*** Opening DATA SHOWN ***

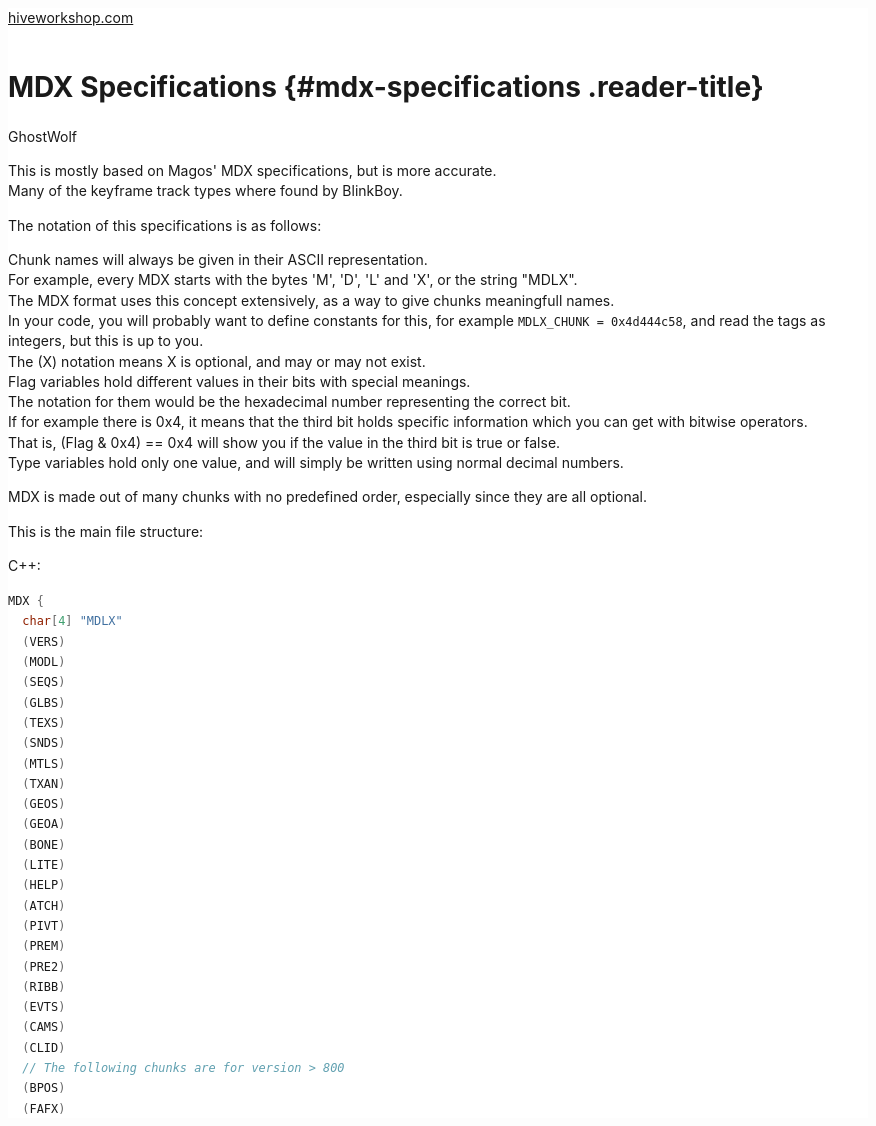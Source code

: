 
[hiveworkshop.com](https://www.hiveworkshop.com/threads/mdx-specifications.240487/)

# MDX Specifications {#mdx-specifications .reader-title}

GhostWolf

This is mostly based on Magos\' MDX specifications, but is more
accurate.\
Many of the keyframe track types where found by BlinkBoy.

The notation of this specifications is as follows:

Chunk names will always be given in their ASCII representation.\
For example, every MDX starts with the bytes \'M\', \'D\', \'L\' and
\'X\', or the string \"MDLX\".\
The MDX format uses this concept extensively, as a way to give chunks
meaningfull names.\
In your code, you will probably want to define constants for this, for
example `MDLX_CHUNK = 0x4d444c58`, and read the tags as integers, but
this is up to you.\
The (X) notation means X is optional, and may or may not exist.\
Flag variables hold different values in their bits with special
meanings.\
The notation for them would be the hexadecimal number representing the
correct bit.\
If for example there is 0x4, it means that the third bit holds specific
information which you can get with bitwise operators.\
That is, (Flag & 0x4) == 0x4 will show you if the value in the third bit
is true or false.\
Type variables hold only one value, and will simply be written using
normal decimal numbers.

MDX is made out of many chunks with no predefined order, especially
since they are all optional.

This is the main file structure:

C++:

``` cpp
MDX {
  char[4] "MDLX"
  (VERS)
  (MODL)
  (SEQS)
  (GLBS)
  (TEXS)
  (SNDS)
  (MTLS)
  (TXAN)
  (GEOS)
  (GEOA)
  (BONE)
  (LITE)
  (HELP)
  (ATCH)
  (PIVT)
  (PREM)
  (PRE2)
  (RIBB)
  (EVTS)
  (CAMS)
  (CLID)
  // The following chunks are for version > 800
  (BPOS)
  (FAFX)
```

*** Closing DATA SHOWN ***

Set down the records again exactly as they appear, leaving each picture behind.

Source code

: 
[hiveworkshop.com](https://www.hiveworkshop.com/threads/mdx-specifications.240487/)

# MDX Specifications {#mdx-specifications .reader-title}

GhostWolf

This is mostly based on Magos\' MDX specifications, but is more
accurate.\
Many of the keyframe track types where found by BlinkBoy.

The notation of this specifications is as follows:

Chunk names will always be given in their ASCII representation.\
For example, every MDX starts with the bytes \'M\', \'D\', \'L\' and
\'X\', or the string \"MDLX\".\
The MDX format uses this concept extensively, as a way to give chunks
meaningfull names.\
In your code, you will probably want to define constants for this, for
example `MDLX_CHUNK = 0x4d444c58`, and read the tags as integers, but
this is up to you.\
The (X) notation means X is optional, and may or may not exist.\
Flag variables hold different values in their bits with special
meanings.\
The notation for them would be the hexadecimal number representing the
correct bit.\
If for example there is 0x4, it means that the third bit holds specific
information which you can get with bitwise operators.\
That is, (Flag & 0x4) == 0x4 will show you if the value in the third bit
is true or false.\
Type variables hold only one value, and will simply be written using
normal decimal numbers.

MDX is made out of many chunks with no predefined order, especially
since they are all optional.

This is the main file structure:

C++:

``` cpp
MDX {
  char[4] "MDLX"
  (VERS)
  (MODL)
  (SEQS)
  (GLBS)
  (TEXS)
  (SNDS)
  (MTLS)
  (TXAN)
  (GEOS)
  (GEOA)
  (BONE)
  (LITE)
  (HELP)
  (ATCH)
  (PIVT)
  (PREM)
  (PRE2)
  (RIBB)
  (EVTS)
  (CAMS)
  (CLID)
  // The following chunks are for version > 800
  (BPOS)
  (FAFX)
```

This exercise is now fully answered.